Taking Back Control From My Toddler

Finding the confidence to parent

Children “need parents who are willing to lead, to insist on compliance, and to show them a safe way,” a quote from my current favorite child development book, Childwise. I think most parents are confident about issues regarding health and safety: wearing a seatbelt, staying out of the street, and taking your medicine are non negotiables.

However, parenting can often feel tricky when the area is grey. My princess cup story a few months ago tapped into this grey territory: what do we do when our child wants something their way? Keener wanted a princess cup instead of a blue cup and completely fell apart when he didn’t get what he wanted.

That moment helped me realize I needed to make a change. I couldn’t possibly have a 3 year old making the rules and calling the shots. In the two months since that happened, Grace (almost 21 months) has become MUCH more opinionated which only adds to the chaos. When they both want the orange snack cup, what is a mom to do?

Reading Childwise, and having many opportunities to practice, has helped reframe my thinking. In particular, I have been turning my wheels about choice. On the one hand, choice is incredibly powerful. As a first grade teacher, I often found choice to be the number one motivator. Do you want to write with a pen or a marker? Do you want to use the paper with 5 lines or 3 lines? Allowing kids to choose helps them take ownership for their behavior and therefore comply with our directions.

Childwise has me thinking about choice differently. In my mind I have always thought: I will give you a choice but the two choices both end in you complying. For example, Keener, you need to go to the bathroom before we leave. When met with a “But I don’t want to!” I resort to perceived choice:

  • You can go by yourself or mommy will go with you, you choose.
  • You can go standing up or sitting down, your choice.
  • You can pull your pants down by yourself or mommy will do it for you. Which do you choose?
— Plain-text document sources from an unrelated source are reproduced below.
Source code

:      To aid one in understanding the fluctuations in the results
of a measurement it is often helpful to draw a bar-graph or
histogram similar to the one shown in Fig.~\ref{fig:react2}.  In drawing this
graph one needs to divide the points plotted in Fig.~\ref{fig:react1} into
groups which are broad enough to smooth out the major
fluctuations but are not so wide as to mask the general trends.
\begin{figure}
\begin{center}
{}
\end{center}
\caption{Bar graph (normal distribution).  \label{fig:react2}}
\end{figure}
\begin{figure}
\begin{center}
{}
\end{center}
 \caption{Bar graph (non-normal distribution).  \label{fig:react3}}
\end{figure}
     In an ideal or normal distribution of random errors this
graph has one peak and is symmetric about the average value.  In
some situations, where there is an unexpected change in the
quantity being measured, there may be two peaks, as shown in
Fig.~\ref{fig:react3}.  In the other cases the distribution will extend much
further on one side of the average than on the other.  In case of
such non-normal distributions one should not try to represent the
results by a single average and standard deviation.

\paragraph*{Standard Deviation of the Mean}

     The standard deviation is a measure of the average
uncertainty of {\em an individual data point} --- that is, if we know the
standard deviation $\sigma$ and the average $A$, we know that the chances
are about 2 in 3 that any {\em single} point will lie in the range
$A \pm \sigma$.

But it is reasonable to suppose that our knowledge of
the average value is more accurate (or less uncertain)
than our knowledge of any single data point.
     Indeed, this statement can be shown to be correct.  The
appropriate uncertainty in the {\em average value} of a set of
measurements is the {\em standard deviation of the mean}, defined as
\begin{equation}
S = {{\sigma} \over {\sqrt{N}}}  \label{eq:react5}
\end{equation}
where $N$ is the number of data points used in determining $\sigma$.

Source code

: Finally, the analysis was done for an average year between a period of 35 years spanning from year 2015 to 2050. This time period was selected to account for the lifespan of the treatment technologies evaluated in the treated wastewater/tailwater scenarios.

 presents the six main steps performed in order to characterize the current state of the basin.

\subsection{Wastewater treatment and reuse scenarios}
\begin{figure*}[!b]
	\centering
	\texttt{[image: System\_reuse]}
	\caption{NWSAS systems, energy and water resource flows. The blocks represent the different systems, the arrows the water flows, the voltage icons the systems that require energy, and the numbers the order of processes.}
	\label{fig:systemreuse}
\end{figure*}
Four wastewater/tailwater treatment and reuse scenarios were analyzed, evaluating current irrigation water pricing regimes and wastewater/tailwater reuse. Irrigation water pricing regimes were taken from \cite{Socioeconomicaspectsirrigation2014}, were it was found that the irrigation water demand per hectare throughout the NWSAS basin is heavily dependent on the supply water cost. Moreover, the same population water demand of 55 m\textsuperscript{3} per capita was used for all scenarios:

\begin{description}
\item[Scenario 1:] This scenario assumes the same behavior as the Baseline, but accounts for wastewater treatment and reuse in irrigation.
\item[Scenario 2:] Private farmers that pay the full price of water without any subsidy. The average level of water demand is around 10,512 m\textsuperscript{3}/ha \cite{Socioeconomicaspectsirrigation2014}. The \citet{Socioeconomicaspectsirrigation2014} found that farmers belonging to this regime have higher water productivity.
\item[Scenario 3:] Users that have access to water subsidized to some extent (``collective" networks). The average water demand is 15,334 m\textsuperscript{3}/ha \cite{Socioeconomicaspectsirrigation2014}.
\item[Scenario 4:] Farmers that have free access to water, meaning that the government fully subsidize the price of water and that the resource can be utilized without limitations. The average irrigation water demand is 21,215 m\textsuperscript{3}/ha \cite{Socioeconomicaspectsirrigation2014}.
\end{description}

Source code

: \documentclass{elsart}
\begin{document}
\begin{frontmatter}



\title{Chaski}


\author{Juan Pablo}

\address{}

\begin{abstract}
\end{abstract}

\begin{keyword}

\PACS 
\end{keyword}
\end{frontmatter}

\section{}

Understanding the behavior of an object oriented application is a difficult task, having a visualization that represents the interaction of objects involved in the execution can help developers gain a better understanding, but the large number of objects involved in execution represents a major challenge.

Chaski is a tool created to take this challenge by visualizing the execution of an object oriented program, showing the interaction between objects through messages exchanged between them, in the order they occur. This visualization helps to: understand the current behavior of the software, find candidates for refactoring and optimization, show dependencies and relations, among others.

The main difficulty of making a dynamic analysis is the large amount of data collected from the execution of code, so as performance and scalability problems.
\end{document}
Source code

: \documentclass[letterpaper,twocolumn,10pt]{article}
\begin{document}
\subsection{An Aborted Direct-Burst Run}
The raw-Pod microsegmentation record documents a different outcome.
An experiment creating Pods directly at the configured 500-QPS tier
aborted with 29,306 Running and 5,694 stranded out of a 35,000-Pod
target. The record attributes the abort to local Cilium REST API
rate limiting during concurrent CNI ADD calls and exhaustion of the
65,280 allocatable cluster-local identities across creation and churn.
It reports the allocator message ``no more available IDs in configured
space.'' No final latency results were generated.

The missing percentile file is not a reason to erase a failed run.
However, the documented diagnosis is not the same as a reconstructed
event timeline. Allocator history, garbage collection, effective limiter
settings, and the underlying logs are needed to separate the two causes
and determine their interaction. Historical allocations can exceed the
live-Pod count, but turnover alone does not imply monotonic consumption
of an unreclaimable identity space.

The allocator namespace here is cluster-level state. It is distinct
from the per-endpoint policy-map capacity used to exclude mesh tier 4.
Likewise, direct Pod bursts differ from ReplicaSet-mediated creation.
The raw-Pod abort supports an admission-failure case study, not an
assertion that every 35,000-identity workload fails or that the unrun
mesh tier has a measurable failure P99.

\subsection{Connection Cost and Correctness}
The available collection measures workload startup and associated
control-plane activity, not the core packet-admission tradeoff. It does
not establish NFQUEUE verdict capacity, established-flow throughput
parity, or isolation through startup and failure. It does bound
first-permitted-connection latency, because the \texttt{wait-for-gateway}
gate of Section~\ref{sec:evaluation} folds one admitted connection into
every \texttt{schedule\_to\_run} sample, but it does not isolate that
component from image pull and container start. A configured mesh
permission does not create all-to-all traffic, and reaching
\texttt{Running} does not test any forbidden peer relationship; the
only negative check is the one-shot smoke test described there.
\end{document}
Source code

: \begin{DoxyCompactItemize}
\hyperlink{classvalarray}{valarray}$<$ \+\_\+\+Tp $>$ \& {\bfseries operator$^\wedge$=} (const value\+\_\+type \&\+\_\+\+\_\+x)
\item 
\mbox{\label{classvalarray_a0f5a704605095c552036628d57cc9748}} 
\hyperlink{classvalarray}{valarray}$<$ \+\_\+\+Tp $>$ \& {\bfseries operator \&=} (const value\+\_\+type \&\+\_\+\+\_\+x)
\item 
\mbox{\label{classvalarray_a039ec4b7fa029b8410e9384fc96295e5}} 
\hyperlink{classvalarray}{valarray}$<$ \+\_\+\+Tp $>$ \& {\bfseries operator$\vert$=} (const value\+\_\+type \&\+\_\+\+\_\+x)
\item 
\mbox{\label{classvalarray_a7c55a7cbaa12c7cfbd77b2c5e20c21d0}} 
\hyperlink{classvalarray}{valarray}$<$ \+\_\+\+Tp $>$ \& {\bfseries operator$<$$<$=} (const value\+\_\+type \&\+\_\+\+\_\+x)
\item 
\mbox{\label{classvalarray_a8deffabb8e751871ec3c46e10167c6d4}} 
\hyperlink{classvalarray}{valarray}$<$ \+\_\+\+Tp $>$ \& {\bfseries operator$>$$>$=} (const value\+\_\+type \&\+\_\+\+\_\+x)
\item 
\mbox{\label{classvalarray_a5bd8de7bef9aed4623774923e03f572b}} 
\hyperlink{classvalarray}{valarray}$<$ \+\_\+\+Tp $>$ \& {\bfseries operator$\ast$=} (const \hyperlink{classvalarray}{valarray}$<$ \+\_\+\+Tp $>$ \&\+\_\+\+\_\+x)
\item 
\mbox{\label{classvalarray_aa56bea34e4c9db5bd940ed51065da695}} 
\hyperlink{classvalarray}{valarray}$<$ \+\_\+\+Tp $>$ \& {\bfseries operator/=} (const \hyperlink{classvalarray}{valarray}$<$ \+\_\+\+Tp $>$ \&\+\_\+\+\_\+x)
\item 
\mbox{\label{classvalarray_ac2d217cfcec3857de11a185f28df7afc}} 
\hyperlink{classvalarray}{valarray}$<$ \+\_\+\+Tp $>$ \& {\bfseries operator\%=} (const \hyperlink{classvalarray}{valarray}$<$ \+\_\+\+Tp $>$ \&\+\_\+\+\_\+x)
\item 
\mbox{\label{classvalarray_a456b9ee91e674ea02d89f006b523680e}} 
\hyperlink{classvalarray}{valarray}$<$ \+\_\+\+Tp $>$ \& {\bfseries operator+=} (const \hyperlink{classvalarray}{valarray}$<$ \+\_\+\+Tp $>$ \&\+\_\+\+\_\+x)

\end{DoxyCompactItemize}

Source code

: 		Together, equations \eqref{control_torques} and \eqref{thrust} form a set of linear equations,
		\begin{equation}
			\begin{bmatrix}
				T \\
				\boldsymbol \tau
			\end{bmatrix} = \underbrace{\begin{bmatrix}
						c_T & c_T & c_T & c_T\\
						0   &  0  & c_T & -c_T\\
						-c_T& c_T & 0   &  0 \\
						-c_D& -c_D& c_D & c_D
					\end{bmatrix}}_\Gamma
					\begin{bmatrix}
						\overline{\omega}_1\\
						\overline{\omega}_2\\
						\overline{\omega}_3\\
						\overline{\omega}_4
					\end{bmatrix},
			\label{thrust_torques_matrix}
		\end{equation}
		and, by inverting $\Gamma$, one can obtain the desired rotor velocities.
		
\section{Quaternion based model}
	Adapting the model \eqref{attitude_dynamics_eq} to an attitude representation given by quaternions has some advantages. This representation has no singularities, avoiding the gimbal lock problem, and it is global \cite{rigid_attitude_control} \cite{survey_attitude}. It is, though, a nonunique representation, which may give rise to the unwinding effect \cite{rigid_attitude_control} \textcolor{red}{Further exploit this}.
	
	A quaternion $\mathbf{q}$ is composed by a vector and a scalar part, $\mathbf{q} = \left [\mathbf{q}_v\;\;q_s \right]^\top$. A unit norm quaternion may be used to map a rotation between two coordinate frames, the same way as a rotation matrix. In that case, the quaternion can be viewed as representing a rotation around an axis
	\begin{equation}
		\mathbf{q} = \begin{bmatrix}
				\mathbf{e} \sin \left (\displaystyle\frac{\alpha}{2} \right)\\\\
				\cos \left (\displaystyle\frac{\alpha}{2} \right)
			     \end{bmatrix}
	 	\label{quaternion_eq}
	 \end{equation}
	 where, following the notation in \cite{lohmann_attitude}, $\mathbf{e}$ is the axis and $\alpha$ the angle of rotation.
More often than not, I feel like compliance is then only a few seconds away. (The book recommends using the phrase, “yes, mommy” which I plan to explore more in a future post. I have started using this more and more and have definitely seen a positive improvement in compliance.) However, when push comes to shove and I need him to go to the bathroom because we are already running late, giving him a “choice” usually gets the job done.

The Power of Choice

Childwise brings up the point that your child may be “addicted to choice.” At first, I was slightly put off by this idea. As someone who has always thought positively about choice, I read this with skepticism. “A child who is addicted to choice cannot emotionally cope in life when no choice is available to him.” This sentence hit me like a ton of bricks. This was the princess cup scenario. Without even being aware of it, I’m sure I was giving Keener a choice over his water cup. Then one morning I didn’t and he could not emotionally cope.

The book recommends assessing how bad the “addiction” is by doing a breakfast test. Pick a morning and tell your child what is for breakfast. See what happens… Do they accept this breakfast without protest? If so, “your child is probably able to handle a degree of freedom in decision-making in this area.” However, if your child was anything like Keener, you realize you may have a problem.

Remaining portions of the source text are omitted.